When the string "includegraphics" is part of a line below, that line should be copied.

## DATA

· · · ·

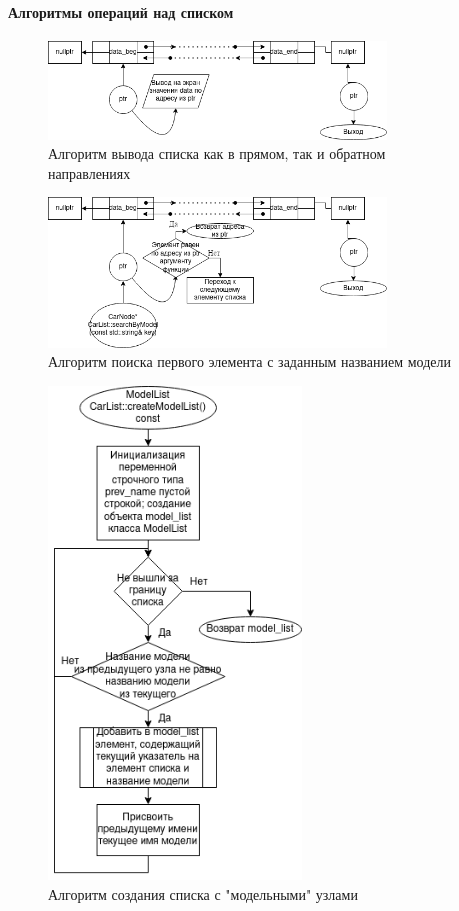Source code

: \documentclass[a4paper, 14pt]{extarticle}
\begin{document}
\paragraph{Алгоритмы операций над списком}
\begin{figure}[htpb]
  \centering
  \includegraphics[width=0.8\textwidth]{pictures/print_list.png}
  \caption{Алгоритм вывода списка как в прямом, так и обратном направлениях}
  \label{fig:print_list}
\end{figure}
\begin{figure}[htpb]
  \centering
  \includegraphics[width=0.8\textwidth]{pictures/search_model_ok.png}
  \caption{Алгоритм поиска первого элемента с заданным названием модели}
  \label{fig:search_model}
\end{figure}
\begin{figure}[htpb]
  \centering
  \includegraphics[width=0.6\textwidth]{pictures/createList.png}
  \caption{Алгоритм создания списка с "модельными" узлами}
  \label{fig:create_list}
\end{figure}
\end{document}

· · · ·

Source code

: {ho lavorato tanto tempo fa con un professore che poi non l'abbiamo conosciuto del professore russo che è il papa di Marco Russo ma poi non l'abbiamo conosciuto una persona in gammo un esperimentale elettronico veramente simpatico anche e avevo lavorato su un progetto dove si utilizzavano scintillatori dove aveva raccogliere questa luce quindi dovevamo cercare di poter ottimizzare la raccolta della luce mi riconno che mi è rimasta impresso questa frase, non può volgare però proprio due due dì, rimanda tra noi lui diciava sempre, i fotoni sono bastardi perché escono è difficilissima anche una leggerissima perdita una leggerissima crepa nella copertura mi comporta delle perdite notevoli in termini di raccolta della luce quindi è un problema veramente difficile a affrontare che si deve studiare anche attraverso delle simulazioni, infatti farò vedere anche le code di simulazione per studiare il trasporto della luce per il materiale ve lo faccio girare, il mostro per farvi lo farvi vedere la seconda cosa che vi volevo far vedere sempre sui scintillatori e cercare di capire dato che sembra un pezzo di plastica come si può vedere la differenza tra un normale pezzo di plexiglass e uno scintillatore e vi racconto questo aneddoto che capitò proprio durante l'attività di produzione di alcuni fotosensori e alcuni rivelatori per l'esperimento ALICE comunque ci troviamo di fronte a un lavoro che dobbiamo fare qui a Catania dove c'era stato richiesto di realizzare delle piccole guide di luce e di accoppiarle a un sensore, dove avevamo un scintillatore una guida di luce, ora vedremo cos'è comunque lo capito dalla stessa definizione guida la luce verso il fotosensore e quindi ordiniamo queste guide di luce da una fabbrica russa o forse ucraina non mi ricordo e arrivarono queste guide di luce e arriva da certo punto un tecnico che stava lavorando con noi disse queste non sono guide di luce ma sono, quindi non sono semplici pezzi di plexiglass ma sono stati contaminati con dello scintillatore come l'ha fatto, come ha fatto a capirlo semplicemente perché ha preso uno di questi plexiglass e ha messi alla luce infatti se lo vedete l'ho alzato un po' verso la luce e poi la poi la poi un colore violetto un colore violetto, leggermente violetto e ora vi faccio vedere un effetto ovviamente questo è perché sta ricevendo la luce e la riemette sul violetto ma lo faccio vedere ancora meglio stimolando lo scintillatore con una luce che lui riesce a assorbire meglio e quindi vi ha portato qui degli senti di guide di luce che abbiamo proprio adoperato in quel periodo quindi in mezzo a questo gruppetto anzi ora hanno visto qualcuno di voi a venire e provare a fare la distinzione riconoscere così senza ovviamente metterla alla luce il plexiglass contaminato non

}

· · · ·

## RESPONSE AREA
  \includegraphics[width=0.8\textwidth]{pictures/print_list.png}
  \includegraphics[width=0.8\textwidth]{pictures/search_model_ok.png}
  \includegraphics[width=0.6\textwidth]{pictures/createList.png}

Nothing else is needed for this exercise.